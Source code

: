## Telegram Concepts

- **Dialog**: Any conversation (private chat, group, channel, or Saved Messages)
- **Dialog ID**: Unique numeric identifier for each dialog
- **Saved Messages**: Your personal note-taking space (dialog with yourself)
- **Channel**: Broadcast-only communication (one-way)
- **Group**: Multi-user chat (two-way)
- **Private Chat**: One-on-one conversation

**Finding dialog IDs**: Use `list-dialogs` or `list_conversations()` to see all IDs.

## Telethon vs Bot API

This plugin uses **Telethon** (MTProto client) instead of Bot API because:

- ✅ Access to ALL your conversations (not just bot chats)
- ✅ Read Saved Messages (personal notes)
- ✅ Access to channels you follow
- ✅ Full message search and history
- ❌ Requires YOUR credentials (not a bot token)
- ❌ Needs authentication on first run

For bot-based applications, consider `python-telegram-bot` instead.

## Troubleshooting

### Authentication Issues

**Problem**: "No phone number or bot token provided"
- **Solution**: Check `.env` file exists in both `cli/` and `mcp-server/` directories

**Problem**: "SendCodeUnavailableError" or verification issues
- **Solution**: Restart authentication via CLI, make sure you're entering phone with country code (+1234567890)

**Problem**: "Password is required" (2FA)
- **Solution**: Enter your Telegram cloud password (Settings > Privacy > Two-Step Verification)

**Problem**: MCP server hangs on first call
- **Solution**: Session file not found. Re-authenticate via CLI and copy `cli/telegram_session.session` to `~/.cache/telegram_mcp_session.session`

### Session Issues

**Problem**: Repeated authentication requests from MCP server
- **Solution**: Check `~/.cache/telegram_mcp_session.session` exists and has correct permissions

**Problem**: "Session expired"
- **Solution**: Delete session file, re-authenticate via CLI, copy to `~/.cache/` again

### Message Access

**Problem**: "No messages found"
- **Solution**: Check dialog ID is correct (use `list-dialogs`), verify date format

· · · · · · ·

- **Work instruction**: Output the lines from the one with "- ✅ Full message search and history" to the final line of the entries above, exactly as they stand, please, and nothing else.

- **Task result**:
- ✅ Full message search and history
- ❌ Requires YOUR credentials (not a bot token)
- ❌ Needs authentication on first run

For bot-based applications, consider `python-telegram-bot` instead.

## Troubleshooting

### Authentication Issues

**Problem**: "No phone number or bot token provided"
- **Solution**: Check `.env` file exists in both `cli/` and `mcp-server/` directories

**Problem**: "SendCodeUnavailableError" or verification issues
- **Solution**: Restart authentication via CLI, make sure you're entering phone with country code (+1234567890)

**Problem**: "Password is required" (2FA)
- **Solution**: Enter your Telegram cloud password (Settings > Privacy > Two-Step Verification)

**Problem**: MCP server hangs on first call
- **Solution**: Session file not found. Re-authenticate via CLI and copy `cli/telegram_session.session` to `~/.cache/telegram_mcp_session.session`

### Session Issues

**Problem**: Repeated authentication requests from MCP server
- **Solution**: Check `~/.cache/telegram_mcp_session.session` exists and has correct permissions

**Problem**: "Session expired"
- **Solution**: Delete session file, re-authenticate via CLI, copy to `~/.cache/` again

### Message Access

**Problem**: "No messages found"
- **Solution**: Check dialog ID is correct (use `list-dialogs`), verify date format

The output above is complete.